Re: Damaged filesystem, can read, can't repair, error says to contact devs

2015-08-11 Thread Timothy Normand Miller
On Tue, Aug 11, 2015 at 5:24 PM, Chris Murphy li...@colorremedies.com wrote:

 There is still data redundancy.  Will a scrub at least notice that the
 copies differ?

 No, that's what I mean by nodatasum means no raid1 self-healing is
 possible. You have data redundancy, but without checksums btrfs has
 no way to know if they differ. It doesn't do two reads and compares
 them, it's just like md raid, it picks one device, and so long as
 there's no read error from the device, that copy of the data is
 assumed to be good.

Ok, that makes sense.  I'm guessing it wouldn't be worth it to add a
feature like this because (a) few people use nodatacow or end up in my
situation, and (b) if they did, and the two copies were inconsistent,
what would you do?  I suppose for me, it would be nice to know which
files were affected.


-- 
Timothy Normand Miller, PhD
Assistant Professor of Computer Science, Binghamton University
http://www.cs.binghamton.edu/~millerti/
Open Graphics Project
--
To unsubscribe from this list: send the line unsubscribe linux-btrfs in
the body of a message to majord...@vger.kernel.org
More majordomo info at  http://vger.kernel.org/majordomo-info.html


Re: Damaged filesystem, can read, can't repair, error says to contact devs

2015-08-11 Thread Timothy Normand Miller
On Tue, Aug 11, 2015 at 4:48 PM, Chris Murphy li...@colorremedies.com wrote:


 The compress is ignored, and it looks like nodatasum and nodatacow
 apply to everything. The nodatasum means no raid1 self-healing is
 possible for any data on the entire volume. Metadata checksumming is
 still enabled.

Ugh.  So I need to change my fstab file.  I swear, some expert on IRC
told me that this should work fine, which is why I did it.  In fact, I
think they recommended it on the basis that I wanted to put VM images
on one of the subvolumes.  This discussion occurred a long time ago,
well before RAID5 was even partially implemented.

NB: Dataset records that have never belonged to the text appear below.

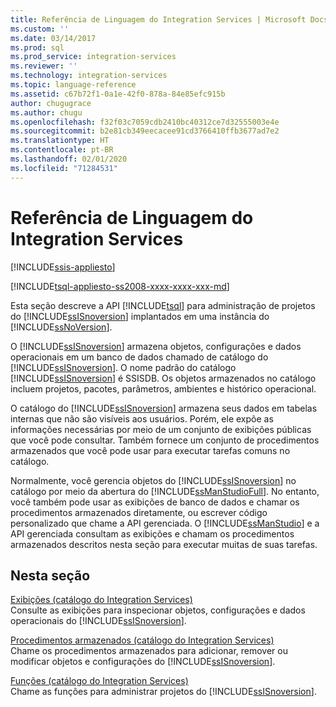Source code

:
 ```yaml
---
title: Referência de Linguagem do Integration Services | Microsoft Docs
ms.custom: ''
ms.date: 03/14/2017
ms.prod: sql
ms.prod_service: integration-services
ms.reviewer: ''
ms.technology: integration-services
ms.topic: language-reference
ms.assetid: c67b72f1-0a1e-42f0-878a-84e85efc915b
author: chugugrace
ms.author: chugu
ms.openlocfilehash: f32f03c7059cdb2410bc40312ce7d32555003e4e
ms.sourcegitcommit: b2e81cb349eecacee91cd3766410ffb3677ad7e2
ms.translationtype: HT
ms.contentlocale: pt-BR
ms.lasthandoff: 02/01/2020
ms.locfileid: "71284531"
---
```

# <a name="integration-services-language-reference"></a>Referência de Linguagem do Integration Services

[!INCLUDE[ssis-appliesto](../includes/ssis-appliesto-ssvrpluslinux-asdb-asdw-xxx.md)]


[!INCLUDE[tsql-appliesto-ss2008-xxxx-xxxx-xxx-md](../includes/tsql-appliesto-ss2008-xxxx-xxxx-xxx-md.md)]

  Esta seção descreve a API [!INCLUDE[tsql](../includes/tsql-md.md)] para administração de projetos do [!INCLUDE[ssISnoversion](../includes/ssisnoversion-md.md)] implantados em uma instância do [!INCLUDE[ssNoVersion](../includes/ssnoversion-md.md)].  
  
 O [!INCLUDE[ssISnoversion](../includes/ssisnoversion-md.md)] armazena objetos, configurações e dados operacionais em um banco de dados chamado de catálogo do [!INCLUDE[ssISnoversion](../includes/ssisnoversion-md.md)]. O nome padrão do catálogo [!INCLUDE[ssISnoversion](../includes/ssisnoversion-md.md)] é SSISDB. Os objetos armazenados no catálogo incluem projetos, pacotes, parâmetros, ambientes e histórico operacional.  
  
 O catálogo do [!INCLUDE[ssISnoversion](../includes/ssisnoversion-md.md)] armazena seus dados em tabelas internas que não são visíveis aos usuários. Porém, ele expõe as informações necessárias por meio de um conjunto de exibições públicas que você pode consultar. Também fornece um conjunto de procedimentos armazenados que você pode usar para executar tarefas comuns no catálogo.  
  
 Normalmente, você gerencia objetos do [!INCLUDE[ssISnoversion](../includes/ssisnoversion-md.md)] no catálogo por meio da abertura do [!INCLUDE[ssManStudioFull](../includes/ssmanstudiofull-md.md)]. No entanto, você também pode usar as exibições de banco de dados e chamar os procedimentos armazenados diretamente, ou escrever código personalizado que chame a API gerenciada. O [!INCLUDE[ssManStudio](../includes/ssmanstudio-md.md)] e a API gerenciada consultam as exibições e chamam os procedimentos armazenados descritos nesta seção para executar muitas de suas tarefas.  
  
## <a name="in-this-section"></a>Nesta seção  
 [Exibições &#40;catálogo do Integration Services&#41;](../integration-services/system-views/views-integration-services-catalog.md)  
 Consulte as exibições para inspecionar objetos, configurações e dados operacionais do [!INCLUDE[ssISnoversion](../includes/ssisnoversion-md.md)].  
  
 [Procedimentos armazenados &#40;catálogo do Integration Services&#41;](../integration-services/system-stored-procedures/stored-procedures-integration-services-catalog.md)  
 Chame os procedimentos armazenados para adicionar, remover ou modificar objetos e configurações do [!INCLUDE[ssISnoversion](../includes/ssisnoversion-md.md)].  
  
 [Funções &#40;catálogo do Integration Services&#41;](https://msdn.microsoft.com/library/9f2aec85-3d4c-415f-b1f8-8328a60b1c7f)  
 Chame as funções para administrar projetos do [!INCLUDE[ssISnoversion](../includes/ssisnoversion-md.md)].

There is still data redundancy.  Will a scrub at least notice that the
copies differ?


-- 
Timothy Normand Miller, PhD
Assistant Professor of Computer Science, Binghamton University
http://www.cs.binghamton.edu/~millerti/
Open Graphics Project
--
To unsubscribe from this list: send the line unsubscribe linux-btrfs in
the body of a message to majord...@vger.kernel.org
More majordomo info at  http://vger.kernel.org/majordomo-info.html


Re: Damaged filesystem, can read, can't repair, error says to contact devs

2015-08-11 Thread Timothy Normand Miller
On Tue, Aug 11, 2015 at 12:21 AM, Chris Murphy li...@colorremedies.com wrote:
 On Mon, Aug 10, 2015 at 7:23 PM, Timothy Normand Miller
 theo...@gmail.com wrote:
 On Mon, Aug 10, 2015 at 6:52 PM, Chris Murphy li...@colorremedies.com 
 wrote:

 - complete dmesg for the failed mount

 It really doesn't say much.  I have things like this:
 [8.643535] BTRFS info (device sdc): disk space caching is enabled
 [8.643789] BTRFS: failed to read the system array on sdc
 [8.706062] BTRFS: open_ctree failed
 [8.707124] BTRFS info (device sdc): disk space caching is enabled
 [8.710924] BTRFS: failed to read the system array on sdc
 [8.766080] BTRFS: open_ctree failed
 [8.766903] BTRFS info (device sdc): setting nodatacow, compression 
 disabled
 [8.766905] BTRFS info (device sdc): disk space caching is enabled
 [8.767152] BTRFS: failed to read the system array on sdc
 [8.936019] BTRFS: open_ctree failed
 [8.936906] BTRFS info (device sdc): disk space caching is enabled
 [8.939922] BTRFS: failed to read the system array on sdc
 [8.995984] BTRFS: open_ctree failed
 [8.996796] BTRFS info (device sdc): disk space caching is enabled
 [8.997093] BTRFS: failed to read the system array on sdc
 [9.125936] BTRFS: open_ctree failed

 It looks like there's not enough redundancy remaining to mount and in
 such a case there's really not much to be done.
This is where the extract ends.